[Opening Data records section]
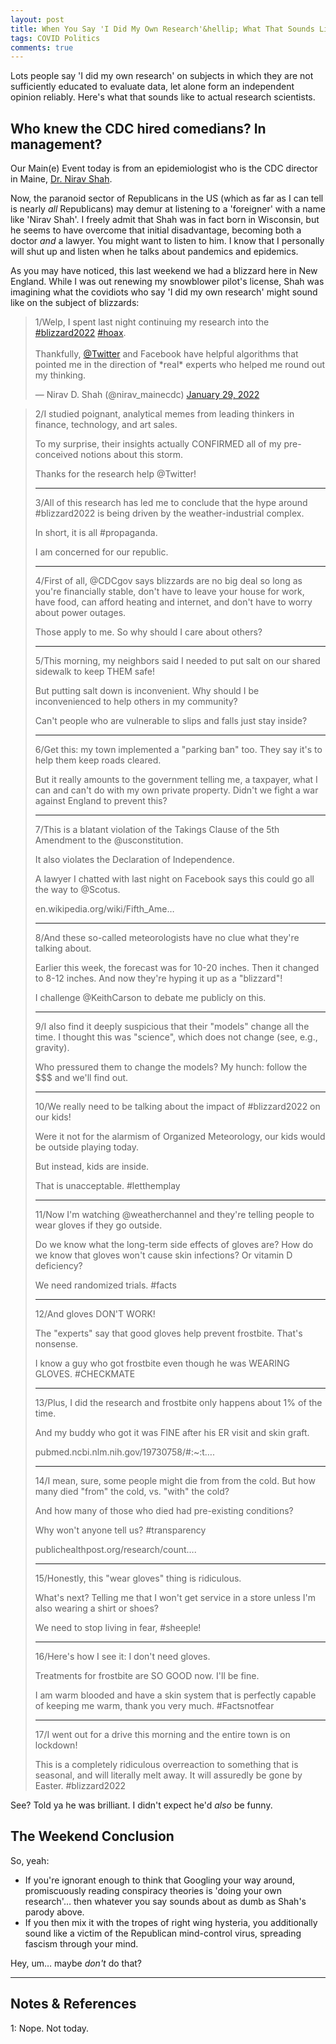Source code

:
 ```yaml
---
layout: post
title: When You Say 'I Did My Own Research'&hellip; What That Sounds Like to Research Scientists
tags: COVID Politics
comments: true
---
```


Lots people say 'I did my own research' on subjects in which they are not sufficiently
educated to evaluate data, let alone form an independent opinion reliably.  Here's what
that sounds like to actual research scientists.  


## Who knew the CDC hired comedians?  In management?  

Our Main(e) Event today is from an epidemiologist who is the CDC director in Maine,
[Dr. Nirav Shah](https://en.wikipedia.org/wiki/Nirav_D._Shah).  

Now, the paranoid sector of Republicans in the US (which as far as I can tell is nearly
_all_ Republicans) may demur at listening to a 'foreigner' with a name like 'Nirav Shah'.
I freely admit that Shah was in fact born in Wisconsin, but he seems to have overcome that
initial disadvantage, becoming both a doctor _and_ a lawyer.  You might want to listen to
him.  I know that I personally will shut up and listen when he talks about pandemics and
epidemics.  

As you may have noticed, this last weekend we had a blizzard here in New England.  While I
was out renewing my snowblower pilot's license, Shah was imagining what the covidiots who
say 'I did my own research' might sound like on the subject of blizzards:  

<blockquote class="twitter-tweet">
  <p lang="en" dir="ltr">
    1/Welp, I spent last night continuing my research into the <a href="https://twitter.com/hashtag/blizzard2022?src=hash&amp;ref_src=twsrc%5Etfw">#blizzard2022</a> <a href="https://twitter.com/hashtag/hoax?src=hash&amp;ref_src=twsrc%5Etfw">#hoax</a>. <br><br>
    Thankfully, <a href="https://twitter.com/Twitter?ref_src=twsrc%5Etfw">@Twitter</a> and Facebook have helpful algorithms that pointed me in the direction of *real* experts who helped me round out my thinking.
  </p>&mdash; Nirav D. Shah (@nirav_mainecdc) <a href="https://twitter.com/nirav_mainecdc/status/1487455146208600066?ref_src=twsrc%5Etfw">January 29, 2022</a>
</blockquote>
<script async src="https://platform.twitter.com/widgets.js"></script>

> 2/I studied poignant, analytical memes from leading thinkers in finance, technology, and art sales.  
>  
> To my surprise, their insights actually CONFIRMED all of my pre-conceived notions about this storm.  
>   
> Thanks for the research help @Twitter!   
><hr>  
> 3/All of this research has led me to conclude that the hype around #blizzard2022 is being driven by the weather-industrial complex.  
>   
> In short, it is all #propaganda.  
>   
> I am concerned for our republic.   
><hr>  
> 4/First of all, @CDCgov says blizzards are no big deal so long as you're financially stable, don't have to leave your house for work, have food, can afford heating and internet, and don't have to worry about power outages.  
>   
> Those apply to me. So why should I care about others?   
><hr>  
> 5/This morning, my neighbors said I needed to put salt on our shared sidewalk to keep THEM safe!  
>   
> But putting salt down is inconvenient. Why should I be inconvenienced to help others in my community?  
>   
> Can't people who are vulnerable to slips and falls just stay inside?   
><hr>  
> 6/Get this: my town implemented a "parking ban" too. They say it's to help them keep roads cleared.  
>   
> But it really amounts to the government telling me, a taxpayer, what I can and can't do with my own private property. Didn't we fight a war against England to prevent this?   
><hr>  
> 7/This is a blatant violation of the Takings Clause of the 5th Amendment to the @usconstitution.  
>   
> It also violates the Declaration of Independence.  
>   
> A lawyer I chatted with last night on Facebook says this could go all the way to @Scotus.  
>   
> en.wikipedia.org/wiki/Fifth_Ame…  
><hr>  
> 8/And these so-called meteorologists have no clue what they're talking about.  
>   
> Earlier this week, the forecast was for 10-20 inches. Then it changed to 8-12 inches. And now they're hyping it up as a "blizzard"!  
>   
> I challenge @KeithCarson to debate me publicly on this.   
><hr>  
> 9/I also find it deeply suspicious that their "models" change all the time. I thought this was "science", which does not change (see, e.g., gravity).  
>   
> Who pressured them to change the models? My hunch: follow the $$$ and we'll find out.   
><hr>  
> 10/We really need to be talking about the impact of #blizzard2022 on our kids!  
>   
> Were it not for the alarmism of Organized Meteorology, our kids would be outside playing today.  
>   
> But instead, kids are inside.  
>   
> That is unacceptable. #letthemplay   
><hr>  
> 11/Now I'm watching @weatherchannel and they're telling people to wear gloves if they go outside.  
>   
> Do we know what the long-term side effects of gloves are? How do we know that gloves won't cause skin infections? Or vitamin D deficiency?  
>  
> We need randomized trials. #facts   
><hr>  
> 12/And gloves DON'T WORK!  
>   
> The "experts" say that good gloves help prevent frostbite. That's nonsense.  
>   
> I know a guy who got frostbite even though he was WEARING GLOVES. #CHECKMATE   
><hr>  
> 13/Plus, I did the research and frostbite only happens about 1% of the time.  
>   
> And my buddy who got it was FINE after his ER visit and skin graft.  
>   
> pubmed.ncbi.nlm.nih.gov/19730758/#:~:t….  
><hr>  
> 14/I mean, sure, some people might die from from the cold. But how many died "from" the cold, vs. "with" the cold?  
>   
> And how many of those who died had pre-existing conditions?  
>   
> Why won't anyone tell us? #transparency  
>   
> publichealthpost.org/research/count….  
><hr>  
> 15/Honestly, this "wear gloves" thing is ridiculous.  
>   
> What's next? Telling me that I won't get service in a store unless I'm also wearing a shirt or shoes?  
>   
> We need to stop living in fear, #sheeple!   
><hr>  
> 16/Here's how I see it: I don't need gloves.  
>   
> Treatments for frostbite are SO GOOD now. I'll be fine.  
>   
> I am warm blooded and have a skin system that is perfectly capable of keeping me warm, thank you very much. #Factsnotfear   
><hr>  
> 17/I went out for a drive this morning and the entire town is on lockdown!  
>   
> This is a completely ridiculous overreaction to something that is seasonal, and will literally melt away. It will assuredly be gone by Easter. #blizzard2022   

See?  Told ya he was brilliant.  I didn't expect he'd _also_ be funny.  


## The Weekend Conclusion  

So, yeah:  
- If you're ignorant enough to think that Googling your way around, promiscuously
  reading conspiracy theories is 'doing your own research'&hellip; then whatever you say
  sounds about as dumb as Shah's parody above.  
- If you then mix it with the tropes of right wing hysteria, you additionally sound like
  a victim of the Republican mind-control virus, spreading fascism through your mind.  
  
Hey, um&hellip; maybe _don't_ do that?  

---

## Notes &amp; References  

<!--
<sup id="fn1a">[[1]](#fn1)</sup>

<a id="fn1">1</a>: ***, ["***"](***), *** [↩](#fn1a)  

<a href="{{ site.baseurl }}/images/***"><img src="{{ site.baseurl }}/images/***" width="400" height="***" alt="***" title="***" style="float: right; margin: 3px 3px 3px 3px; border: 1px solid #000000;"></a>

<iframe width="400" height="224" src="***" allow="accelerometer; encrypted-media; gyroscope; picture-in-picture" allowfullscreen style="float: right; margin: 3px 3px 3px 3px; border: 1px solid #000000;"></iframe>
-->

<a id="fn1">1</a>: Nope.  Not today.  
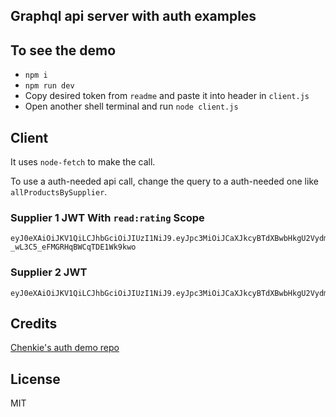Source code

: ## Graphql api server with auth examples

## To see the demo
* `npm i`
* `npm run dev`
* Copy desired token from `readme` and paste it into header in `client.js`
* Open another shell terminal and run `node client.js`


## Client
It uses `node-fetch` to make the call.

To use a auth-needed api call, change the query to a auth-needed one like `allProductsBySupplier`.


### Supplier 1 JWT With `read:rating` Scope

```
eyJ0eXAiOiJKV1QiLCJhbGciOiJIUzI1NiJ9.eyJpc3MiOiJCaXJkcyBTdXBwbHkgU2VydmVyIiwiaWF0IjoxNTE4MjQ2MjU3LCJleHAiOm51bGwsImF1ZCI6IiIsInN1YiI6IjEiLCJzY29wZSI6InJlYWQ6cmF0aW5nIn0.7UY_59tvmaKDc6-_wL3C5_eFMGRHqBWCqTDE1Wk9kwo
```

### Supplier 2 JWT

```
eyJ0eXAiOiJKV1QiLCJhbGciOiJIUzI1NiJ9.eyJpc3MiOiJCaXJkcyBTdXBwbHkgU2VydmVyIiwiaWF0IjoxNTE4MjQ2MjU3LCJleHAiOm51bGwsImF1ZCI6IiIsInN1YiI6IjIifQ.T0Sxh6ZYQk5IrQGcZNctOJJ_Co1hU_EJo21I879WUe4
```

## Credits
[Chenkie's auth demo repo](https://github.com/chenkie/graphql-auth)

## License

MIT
[Closing Data records section]
**Exercise:**
The lines to return are those in the material above that hold "prevent".

**Written answer:**
> But it really amounts to the government telling me, a taxpayer, what I can and can't do with my own private property. Didn't we fight a war against England to prevent this?   
> The "experts" say that good gloves help prevent frostbite. That's nonsense.  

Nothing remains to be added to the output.